PROBLEM REQUIREMENTS> Extract from the entries below, exactly as given, only the lines from the line containing "Work Title: 21 Lessons for the 21st Century" to the line containing "Date Added: 2018-11-12 14:42:14 -0800", both lines included.

(Document images with source code)
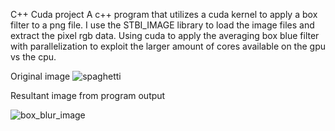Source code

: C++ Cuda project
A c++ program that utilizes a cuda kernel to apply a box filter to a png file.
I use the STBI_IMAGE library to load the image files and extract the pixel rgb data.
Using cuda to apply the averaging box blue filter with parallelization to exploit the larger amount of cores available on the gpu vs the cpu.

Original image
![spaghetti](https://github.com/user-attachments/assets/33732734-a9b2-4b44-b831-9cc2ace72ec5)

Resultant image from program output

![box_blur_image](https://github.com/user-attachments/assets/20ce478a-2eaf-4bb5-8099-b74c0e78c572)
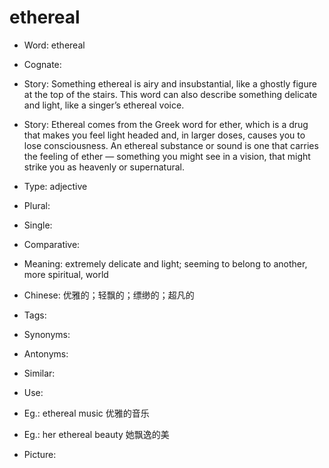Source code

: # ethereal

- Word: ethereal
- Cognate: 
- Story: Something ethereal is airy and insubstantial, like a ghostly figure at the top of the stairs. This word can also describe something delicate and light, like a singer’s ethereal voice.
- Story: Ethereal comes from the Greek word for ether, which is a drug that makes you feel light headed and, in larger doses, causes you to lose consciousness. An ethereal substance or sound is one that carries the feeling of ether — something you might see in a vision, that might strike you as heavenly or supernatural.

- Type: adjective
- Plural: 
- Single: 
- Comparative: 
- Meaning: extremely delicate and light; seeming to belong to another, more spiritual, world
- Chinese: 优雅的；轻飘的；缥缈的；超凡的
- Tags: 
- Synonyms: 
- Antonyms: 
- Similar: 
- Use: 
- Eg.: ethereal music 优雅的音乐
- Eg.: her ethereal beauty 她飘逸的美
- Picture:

--

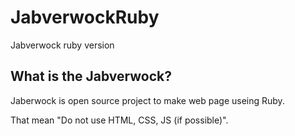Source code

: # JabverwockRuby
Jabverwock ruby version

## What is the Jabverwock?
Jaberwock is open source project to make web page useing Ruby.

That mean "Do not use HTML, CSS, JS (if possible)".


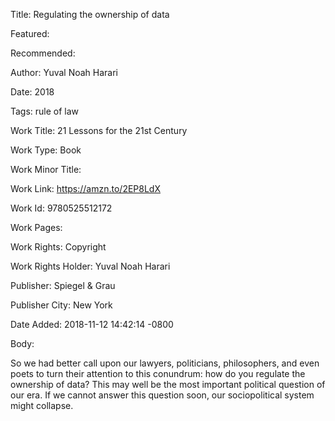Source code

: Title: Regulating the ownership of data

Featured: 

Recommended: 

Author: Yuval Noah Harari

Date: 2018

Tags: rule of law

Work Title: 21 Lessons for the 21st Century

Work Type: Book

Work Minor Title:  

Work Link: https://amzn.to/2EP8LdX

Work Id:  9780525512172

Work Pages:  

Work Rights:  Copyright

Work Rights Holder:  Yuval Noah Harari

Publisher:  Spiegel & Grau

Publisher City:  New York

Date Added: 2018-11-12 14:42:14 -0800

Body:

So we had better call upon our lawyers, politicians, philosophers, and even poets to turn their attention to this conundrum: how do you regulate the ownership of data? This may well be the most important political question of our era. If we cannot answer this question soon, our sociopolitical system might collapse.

WORKED SOLUTION>
Work Title: 21 Lessons for the 21st Century

Work Type: Book

Work Minor Title:  

Work Link: https://amzn.to/2EP8LdX

Work Id:  9780525512172

Work Pages:  

Work Rights:  Copyright

Work Rights Holder:  Yuval Noah Harari

Publisher:  Spiegel & Grau

Publisher City:  New York

Date Added: 2018-11-12 14:42:14 -0800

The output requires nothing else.